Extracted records
--- START ---

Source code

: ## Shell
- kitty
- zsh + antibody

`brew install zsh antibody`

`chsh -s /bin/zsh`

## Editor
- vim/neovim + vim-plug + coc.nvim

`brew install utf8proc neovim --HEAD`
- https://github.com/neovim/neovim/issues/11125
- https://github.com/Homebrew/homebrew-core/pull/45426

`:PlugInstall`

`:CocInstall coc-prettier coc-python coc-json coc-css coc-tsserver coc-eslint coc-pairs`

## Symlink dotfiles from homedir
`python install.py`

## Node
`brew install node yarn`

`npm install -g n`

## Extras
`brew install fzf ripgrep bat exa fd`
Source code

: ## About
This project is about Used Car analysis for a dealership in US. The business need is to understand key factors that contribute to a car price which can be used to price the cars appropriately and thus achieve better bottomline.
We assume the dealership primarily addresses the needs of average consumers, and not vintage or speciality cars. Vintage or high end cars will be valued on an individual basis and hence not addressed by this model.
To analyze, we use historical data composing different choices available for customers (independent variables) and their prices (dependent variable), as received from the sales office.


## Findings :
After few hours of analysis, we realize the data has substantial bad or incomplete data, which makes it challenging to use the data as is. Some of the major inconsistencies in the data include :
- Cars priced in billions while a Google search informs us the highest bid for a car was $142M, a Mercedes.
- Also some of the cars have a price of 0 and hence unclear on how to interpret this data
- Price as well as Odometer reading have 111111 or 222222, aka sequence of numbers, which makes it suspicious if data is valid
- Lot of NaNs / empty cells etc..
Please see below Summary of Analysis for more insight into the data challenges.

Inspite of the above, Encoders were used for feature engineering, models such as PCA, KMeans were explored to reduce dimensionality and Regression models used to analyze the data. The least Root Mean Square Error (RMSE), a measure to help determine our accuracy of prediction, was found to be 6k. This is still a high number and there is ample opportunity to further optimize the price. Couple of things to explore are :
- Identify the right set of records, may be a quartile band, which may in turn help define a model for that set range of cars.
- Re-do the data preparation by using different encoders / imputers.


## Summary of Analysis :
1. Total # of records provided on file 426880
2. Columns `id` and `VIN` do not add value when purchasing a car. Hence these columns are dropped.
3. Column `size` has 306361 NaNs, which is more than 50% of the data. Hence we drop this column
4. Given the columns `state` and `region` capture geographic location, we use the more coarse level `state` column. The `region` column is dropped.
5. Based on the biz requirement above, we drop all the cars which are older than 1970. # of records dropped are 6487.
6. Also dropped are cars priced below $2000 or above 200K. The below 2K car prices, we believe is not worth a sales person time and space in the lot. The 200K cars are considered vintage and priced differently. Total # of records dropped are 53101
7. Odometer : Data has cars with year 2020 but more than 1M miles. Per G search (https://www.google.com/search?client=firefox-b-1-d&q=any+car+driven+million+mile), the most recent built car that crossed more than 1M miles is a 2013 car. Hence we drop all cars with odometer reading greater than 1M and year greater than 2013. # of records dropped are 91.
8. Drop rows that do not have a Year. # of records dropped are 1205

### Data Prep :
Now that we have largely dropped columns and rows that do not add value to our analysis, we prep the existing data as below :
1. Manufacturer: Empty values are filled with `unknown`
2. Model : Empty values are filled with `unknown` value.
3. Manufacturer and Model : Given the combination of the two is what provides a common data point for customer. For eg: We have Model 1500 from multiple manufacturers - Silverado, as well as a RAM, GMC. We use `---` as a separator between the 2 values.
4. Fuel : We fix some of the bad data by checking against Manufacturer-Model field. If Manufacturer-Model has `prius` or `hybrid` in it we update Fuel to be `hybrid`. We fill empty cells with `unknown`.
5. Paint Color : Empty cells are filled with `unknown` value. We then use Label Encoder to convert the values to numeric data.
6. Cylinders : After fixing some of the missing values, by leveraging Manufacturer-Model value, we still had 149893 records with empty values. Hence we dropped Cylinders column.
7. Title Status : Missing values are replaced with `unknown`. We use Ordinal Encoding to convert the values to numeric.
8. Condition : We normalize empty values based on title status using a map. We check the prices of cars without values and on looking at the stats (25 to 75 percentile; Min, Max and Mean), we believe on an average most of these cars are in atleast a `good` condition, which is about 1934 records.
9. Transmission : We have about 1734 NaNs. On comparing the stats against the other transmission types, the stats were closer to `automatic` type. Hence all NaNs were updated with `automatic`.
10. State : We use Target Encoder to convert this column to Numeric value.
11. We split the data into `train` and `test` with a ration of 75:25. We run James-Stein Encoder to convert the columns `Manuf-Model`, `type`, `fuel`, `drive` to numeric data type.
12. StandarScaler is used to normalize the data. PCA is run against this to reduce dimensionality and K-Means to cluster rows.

--- END ---

Give back, exactly as written, the stretch from the line with "- https://github.com/Homebrew/homebrew-core/pull/45426" through the line with "## Summary of", and no other lines from the records above.

### [Answer]
- https://github.com/Homebrew/homebrew-core/pull/45426

`:PlugInstall`

`:CocInstall coc-prettier coc-python coc-json coc-css coc-tsserver coc-eslint coc-pairs`

## Symlink dotfiles from homedir
`python install.py`

## Node
`brew install node yarn`

`npm install -g n`

## Extras
`brew install fzf ripgrep bat exa fd`
Source code

: ## About
This project is about Used Car analysis for a dealership in US. The business need is to understand key factors that contribute to a car price which can be used to price the cars appropriately and thus achieve better bottomline.
We assume the dealership primarily addresses the needs of average consumers, and not vintage or speciality cars. Vintage or high end cars will be valued on an individual basis and hence not addressed by this model.
To analyze, we use historical data composing different choices available for customers (independent variables) and their prices (dependent variable), as received from the sales office.


## Findings :
After few hours of analysis, we realize the data has substantial bad or incomplete data, which makes it challenging to use the data as is. Some of the major inconsistencies in the data include :
- Cars priced in billions while a Google search informs us the highest bid for a car was $142M, a Mercedes.
- Also some of the cars have a price of 0 and hence unclear on how to interpret this data
- Price as well as Odometer reading have 111111 or 222222, aka sequence of numbers, which makes it suspicious if data is valid
- Lot of NaNs / empty cells etc..
Please see below Summary of Analysis for more insight into the data challenges.

Inspite of the above, Encoders were used for feature engineering, models such as PCA, KMeans were explored to reduce dimensionality and Regression models used to analyze the data. The least Root Mean Square Error (RMSE), a measure to help determine our accuracy of prediction, was found to be 6k. This is still a high number and there is ample opportunity to further optimize the price. Couple of things to explore are :
- Identify the right set of records, may be a quartile band, which may in turn help define a model for that set range of cars.
- Re-do the data preparation by using different encoders / imputers.


## Summary of Analysis :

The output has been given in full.